(Collected data)
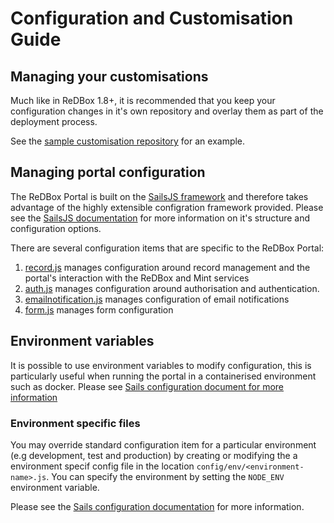 # Configuration and Customisation Guide


## Managing your customisations

Much like in ReDBox 1.8+, it is recommended that you keep your configuration changes in it's own repository and overlay them as part of the deployment process.

See the [sample customisation repository]() for an example.

## Managing portal configuration

The ReDBox Portal is built on the [SailsJS framework](https://sailsjs.com/) and therefore takes advantage of the highly extensible configration framework provided.
Please see the [SailsJS documentation](https://sailsjs.com/documentation/reference/configuration) for more information on it's structure and configuration options.

There are several configuration items that are specific to the ReDBox Portal:
1. [record.js]() manages configuration around record management and the portal's interaction with the ReDBox and Mint services
2. [auth.js]() manages configuration around authorisation and authentication.
3. [emailnotification.js]() manages configuration of email notifications
4. [form.js](https://github.com/redbox-mint/redbox-portal/blob/master/support/docs/Configuring%20web%20forms.md) manages form configuration


## Environment variables

It is possible to use environment variables to modify configuration, this is particularly useful when running the portal in a containerised environment such as docker. Please see [Sails configuration document for more information](https://sailsjs.com/documentation/concepts/configuration#?setting-sailsconfig-values-directly-using-environment-variables)

### Environment specific files

You may override standard configuration item for a particular environment (e.g development, test and production) by creating or modifying the a environment specif config file in the location `config/env/<environment-name>.js`. You can specify the environment by setting the `NODE_ENV` environment variable.

Please see the [Sails configuration documentation](https://sailsjs.com/documentation/concepts/configuration#?environmentspecific-files-config-env) for more information.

EXERCISE: I'd like every record printed exactly, with the pictures left out.

WRITTEN RESPONSE:
 # Configuration and Customisation Guide


## Managing your customisations

Much like in ReDBox 1.8+, it is recommended that you keep your configuration changes in it's own repository and overlay them as part of the deployment process.

See the [sample customisation repository]() for an example.

## Managing portal configuration

The ReDBox Portal is built on the [SailsJS framework](https://sailsjs.com/) and therefore takes advantage of the highly extensible configration framework provided.
Please see the [SailsJS documentation](https://sailsjs.com/documentation/reference/configuration) for more information on it's structure and configuration options.

There are several configuration items that are specific to the ReDBox Portal:
1. [record.js]() manages configuration around record management and the portal's interaction with the ReDBox and Mint services
2. [auth.js]() manages configuration around authorisation and authentication.
3. [emailnotification.js]() manages configuration of email notifications
4. [form.js](https://github.com/redbox-mint/redbox-portal/blob/master/support/docs/Configuring%20web%20forms.md) manages form configuration


## Environment variables

It is possible to use environment variables to modify configuration, this is particularly useful when running the portal in a containerised environment such as docker. Please see [Sails configuration document for more information](https://sailsjs.com/documentation/concepts/configuration#?setting-sailsconfig-values-directly-using-environment-variables)

### Environment specific files

You may override standard configuration item for a particular environment (e.g development, test and production) by creating or modifying the a environment specif config file in the location `config/env/<environment-name>.js`. You can specify the environment by setting the `NODE_ENV` environment variable.

Please see the [Sails configuration documentation](https://sailsjs.com/documentation/concepts/configuration#?environmentspecific-files-config-env) for more information.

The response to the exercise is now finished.